Document images with source code
=======

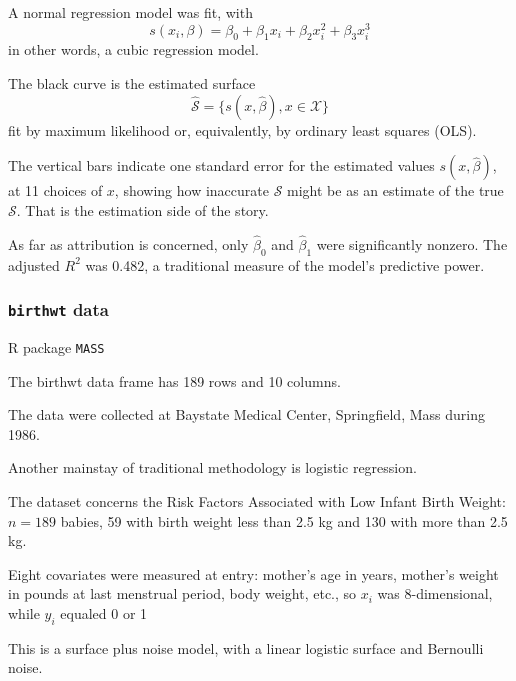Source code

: \begin{frame}[fragile]

\bi
\item A normal regression model was fit, with
$$s(x_i,\beta)=\beta_0 + \beta_1 x_i + \beta_2 x_i^2 + \beta_3 x_i^3$$ in other words, a cubic regression model.
\item  The black curve is the
estimated surface
$$\hat{\mathcal{S}} = \{s(x,\hat{\beta}), x\in\mathcal{X}\}$$
fit by maximum likelihood or, equivalently, by ordinary least
squares (OLS). 
\item The vertical bars indicate one standard error
for the estimated values $s(x,\hat{\beta})$, at 11 choices of $x$, showing how
inaccurate $\hat{\mathcal{S}}$ might be as an estimate of the true $\mathcal{S}$. That is the estimation side of the story. 
\item As far as attribution
is concerned, only $\hat{\beta}_0$ and $\hat{\beta}_1$ were significantly nonzero. The
adjusted $R^2$ was 0.482, a traditional measure of the model’s
predictive power.
\ei

\end{frame}
\begin{frame}[fragile]\frametitle{\texttt{birthwt} data}

\bi
\item R package \texttt{MASS}
\item The birthwt data frame has 189 rows and 10 columns. 
\item The data were collected at Baystate Medical Center, Springfield, Mass during 1986.
\ei

\end{frame}
\begin{frame}[fragile]

\bi
\item Another mainstay of traditional methodology is logistic
regression. 
\item The dataset concerns the Risk Factors Associated with Low Infant Birth Weight: $n = 189$ babies, 59 with birth weight less than 2.5 kg and 130 with more than 2.5 kg.
\item Eight covariates were measured at entry: mother's age in years, mother's weight in pounds at last menstrual period, 
body weight, etc., so $x_i$ was 8-dimensional,
while $y_i$ equaled 0 or 1 
\item This is a surface plus noise model, with a linear logistic surface and Bernoulli
noise.
\ei

\end{frame}
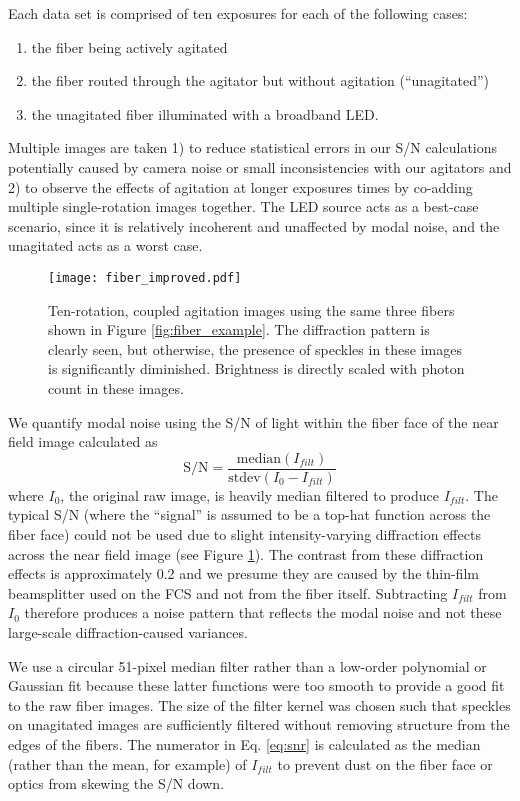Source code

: \documentclass[twocolumn]{emulateapj}
\begin{document}
Each data set is comprised of ten exposures for each of the following cases:
\begin{enumerate}
\item the fiber being actively agitated
\item the fiber routed through the agitator but without agitation (``unagitated'')
\item the unagitated fiber illuminated with a broadband LED.
\end{enumerate}
Multiple images are taken 1) to reduce statistical errors in our S/N calculations potentially caused by camera noise or small inconsistencies with our agitators and 2) to observe the effects of agitation at longer exposures times by co-adding multiple single-rotation images together. The LED source acts as a best-case scenario, since it is relatively incoherent and unaffected by modal noise, and the unagitated acts as a worst case.

\begin{figure}
\centering
	\texttt{[image: fiber\_improved.pdf]}
	\caption{Ten-rotation, coupled agitation images using the same three fibers shown in Figure \ref{fig:fiber_example}.  The diffraction pattern is clearly seen, but otherwise, the presence of speckles in these images is significantly diminished. Brightness is directly scaled with photon count in these images.}
\label{fig:fiber_improved}
\end{figure}

We quantify modal noise using the S/N of light within the fiber face of the near field image calculated as
\begin{equation}
\mathrm{S/N} = \frac{\mathrm{median}(I_{filt})}{\mathrm{stdev}(I_0 - I_{filt})}
\label{eq:snr}
\end{equation}
where $I_0$, the original raw image, is heavily median filtered to produce $I_{filt}$. The typical S/N (where the ``signal'' is assumed to be a top-hat function across the fiber face) could not be used due to slight intensity-varying diffraction effects across the near field image (see Figure \ref{fig:fiber_improved}). The contrast from these diffraction effects is approximately 0.2 and we presume they are caused by the thin-film beamsplitter used on the FCS and not from the fiber itself. Subtracting $I_{filt}$ from $I_0$ therefore produces a noise pattern that reflects the modal noise and not these large-scale diffraction-caused variances.

We use a circular 51-pixel median filter rather than a low-order polynomial or Gaussian fit because these latter functions were too smooth to provide a good fit to the raw fiber images. The size of the filter kernel was chosen such that speckles on unagitated images are sufficiently filtered without removing structure from the edges of the fibers. The numerator in Eq. \ref{eq:snr} is calculated as the median (rather than the mean, for example) of $I_{filt}$ to prevent dust on the fiber face or optics from skewing the S/N down.
\end{document}
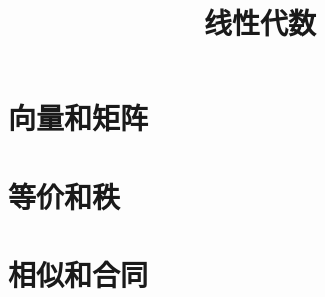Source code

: \documentclass[aspectratio=169,handout]{ctexbeamer}
\title{线性代数}
\begin{document}


\part{向量和矩阵}







\part{等价和秩}





\part{相似和合同}



\end{document}
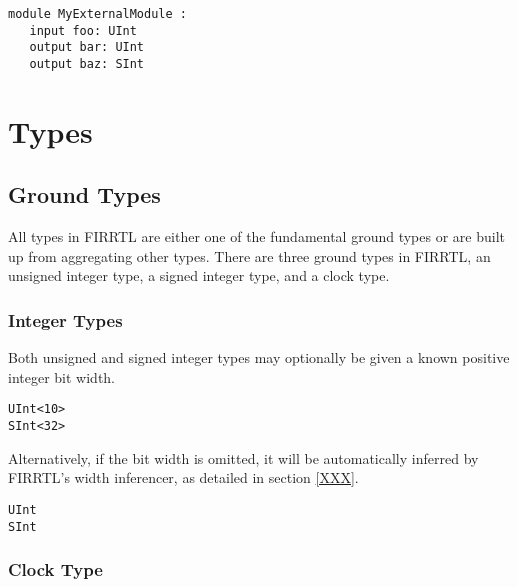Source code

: \documentclass[12pt]{article}
\begin{document}
\begin{verbatim}
module MyExternalModule :
   input foo: UInt
   output bar: UInt
   output baz: SInt
\end{verbatim}  




\section{Types}

\subsection{Ground Types}

All types in FIRRTL are either one of the fundamental ground types or are built up from aggregating other types. There are three ground types in FIRRTL, an unsigned integer type, a signed integer type, and a clock type.

\subsubsection{Integer Types}

Both unsigned and signed integer types may optionally be given a known positive integer bit width.

\begin{verbatim}
UInt<10>
SInt<32>
\end{verbatim}  

Alternatively, if the bit width is omitted, it will be automatically inferred by FIRRTL's width inferencer, as detailed in section \ref{XXX}.

\begin{verbatim}
UInt
SInt
\end{verbatim}  

\subsubsection{Clock Type}
\end{document}
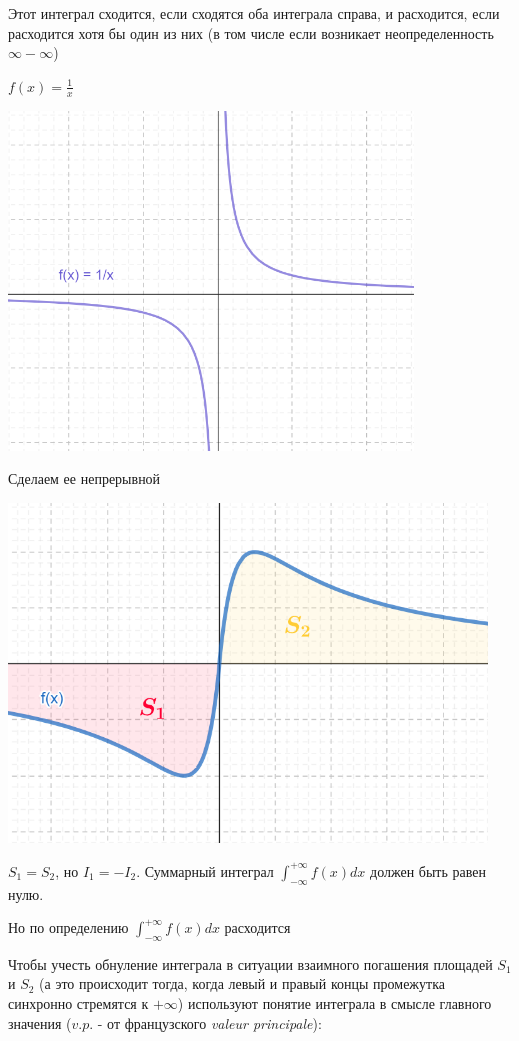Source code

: \documentclass[12pt]{article}
\begin{document}
    \Nota Этот интеграл сходится, если сходятся оба интеграла справа, и расходится, если расходится хотя бы один из них
    (в том числе если возникает неопределенность $\infty - \infty$)

    \Ex $f(x) = \frac{1}{x}$

    \includegraphics[height=90mm]{images/calculus_2024_02_21_2}

    Сделаем ее непрерывной

    \includegraphics[height=90mm]{images/calculus_2024_02_21_3}

    $S_1 = S_2$, но $I_1 = -I_2$. Суммарный интеграл $\displaystyle \int^{+\infty}_{-\infty} f(x) dx$ должен быть равен нулю.

    Но по определению $\displaystyle \int^{+\infty}_{-\infty} f(x) dx$ расходится

    Чтобы учесть обнуление интеграла в ситуации взаимного погашения площадей $S_1$ и $S_2$
    (а это происходит тогда, когда левый и правый концы промежутка синхронно стремятся к $+\infty$)
    используют понятие интеграла в смысле главного значения ($v.p.$ - от французского \textit{valeur principale}):
\end{document}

=======

- THE TASK
Every entry must be transcribed exactly. Pictures do not belong in the copy.

- RESULT FOR THIS EXERCISE
Source code

: \begin{frame}[fragile]

\bi
\item A normal regression model was fit, with
$$s(x_i,\beta)=\beta_0 + \beta_1 x_i + \beta_2 x_i^2 + \beta_3 x_i^3$$ in other words, a cubic regression model.
\item  The black curve is the
estimated surface
$$\hat{\mathcal{S}} = \{s(x,\hat{\beta}), x\in\mathcal{X}\}$$
fit by maximum likelihood or, equivalently, by ordinary least
squares (OLS). 
\item The vertical bars indicate one standard error
for the estimated values $s(x,\hat{\beta})$, at 11 choices of $x$, showing how
inaccurate $\hat{\mathcal{S}}$ might be as an estimate of the true $\mathcal{S}$. That is the estimation side of the story. 
\item As far as attribution
is concerned, only $\hat{\beta}_0$ and $\hat{\beta}_1$ were significantly nonzero. The
adjusted $R^2$ was 0.482, a traditional measure of the model’s
predictive power.
\ei

\end{frame}
\begin{frame}[fragile]\frametitle{\texttt{birthwt} data}

\bi
\item R package \texttt{MASS}
\item The birthwt data frame has 189 rows and 10 columns. 
\item The data were collected at Baystate Medical Center, Springfield, Mass during 1986.
\ei

\end{frame}
\begin{frame}[fragile]

\bi
\item Another mainstay of traditional methodology is logistic
regression. 
\item The dataset concerns the Risk Factors Associated with Low Infant Birth Weight: $n = 189$ babies, 59 with birth weight less than 2.5 kg and 130 with more than 2.5 kg.
\item Eight covariates were measured at entry: mother's age in years, mother's weight in pounds at last menstrual period, 
body weight, etc., so $x_i$ was 8-dimensional,
while $y_i$ equaled 0 or 1 
\item This is a surface plus noise model, with a linear logistic surface and Bernoulli
noise.
\ei

\end{frame}
Source code

: \documentclass[twocolumn]{emulateapj}
\begin{document}
Each data set is comprised of ten exposures for each of the following cases:
\begin{enumerate}
\item the fiber being actively agitated
\item the fiber routed through the agitator but without agitation (``unagitated'')
\item the unagitated fiber illuminated with a broadband LED.
\end{enumerate}
Multiple images are taken 1) to reduce statistical errors in our S/N calculations potentially caused by camera noise or small inconsistencies with our agitators and 2) to observe the effects of agitation at longer exposures times by co-adding multiple single-rotation images together. The LED source acts as a best-case scenario, since it is relatively incoherent and unaffected by modal noise, and the unagitated acts as a worst case.

\begin{figure}
\centering
	\texttt{[image: fiber\_improved.pdf]}
	\caption{Ten-rotation, coupled agitation images using the same three fibers shown in Figure \ref{fig:fiber_example}.  The diffraction pattern is clearly seen, but otherwise, the presence of speckles in these images is significantly diminished. Brightness is directly scaled with photon count in these images.}
\label{fig:fiber_improved}
\end{figure}

We quantify modal noise using the S/N of light within the fiber face of the near field image calculated as
\begin{equation}
\mathrm{S/N} = \frac{\mathrm{median}(I_{filt})}{\mathrm{stdev}(I_0 - I_{filt})}
\label{eq:snr}
\end{equation}
where $I_0$, the original raw image, is heavily median filtered to produce $I_{filt}$. The typical S/N (where the ``signal'' is assumed to be a top-hat function across the fiber face) could not be used due to slight intensity-varying diffraction effects across the near field image (see Figure \ref{fig:fiber_improved}). The contrast from these diffraction effects is approximately 0.2 and we presume they are caused by the thin-film beamsplitter used on the FCS and not from the fiber itself. Subtracting $I_{filt}$ from $I_0$ therefore produces a noise pattern that reflects the modal noise and not these large-scale diffraction-caused variances.

We use a circular 51-pixel median filter rather than a low-order polynomial or Gaussian fit because these latter functions were too smooth to provide a good fit to the raw fiber images. The size of the filter kernel was chosen such that speckles on unagitated images are sufficiently filtered without removing structure from the edges of the fibers. The numerator in Eq. \ref{eq:snr} is calculated as the median (rather than the mean, for example) of $I_{filt}$ to prevent dust on the fiber face or optics from skewing the S/N down.
\end{document}
Source code

: \documentclass[aspectratio=169,handout]{ctexbeamer}
\title{线性代数}
\begin{document}


\part{向量和矩阵}







\part{等价和秩}





\part{相似和合同}



\end{document}
Source code

: \documentclass[12pt]{article}
\begin{document}
\begin{verbatim}
module MyExternalModule :
   input foo: UInt
   output bar: UInt
   output baz: SInt
\end{verbatim}  




\section{Types}

\subsection{Ground Types}

All types in FIRRTL are either one of the fundamental ground types or are built up from aggregating other types. There are three ground types in FIRRTL, an unsigned integer type, a signed integer type, and a clock type.

\subsubsection{Integer Types}

Both unsigned and signed integer types may optionally be given a known positive integer bit width.

\begin{verbatim}
UInt<10>
SInt<32>
\end{verbatim}  

Alternatively, if the bit width is omitted, it will be automatically inferred by FIRRTL's width inferencer, as detailed in section \ref{XXX}.

\begin{verbatim}
UInt
SInt
\end{verbatim}  

\subsubsection{Clock Type}
\end{document}
Source code

: \documentclass[12pt]{article}
\begin{document}
    \Nota Этот интеграл сходится, если сходятся оба интеграла справа, и расходится, если расходится хотя бы один из них
    (в том числе если возникает неопределенность $\infty - \infty$)

    \Ex $f(x) = \frac{1}{x}$

    \includegraphics[height=90mm]{images/calculus_2024_02_21_2}

    Сделаем ее непрерывной

    \includegraphics[height=90mm]{images/calculus_2024_02_21_3}

    $S_1 = S_2$, но $I_1 = -I_2$. Суммарный интеграл $\displaystyle \int^{+\infty}_{-\infty} f(x) dx$ должен быть равен нулю.

    Но по определению $\displaystyle \int^{+\infty}_{-\infty} f(x) dx$ расходится

    Чтобы учесть обнуление интеграла в ситуации взаимного погашения площадей $S_1$ и $S_2$
    (а это происходит тогда, когда левый и правый концы промежутка синхронно стремятся к $+\infty$)
    используют понятие интеграла в смысле главного значения ($v.p.$ - от французского \textit{valeur principale}):
\end{document}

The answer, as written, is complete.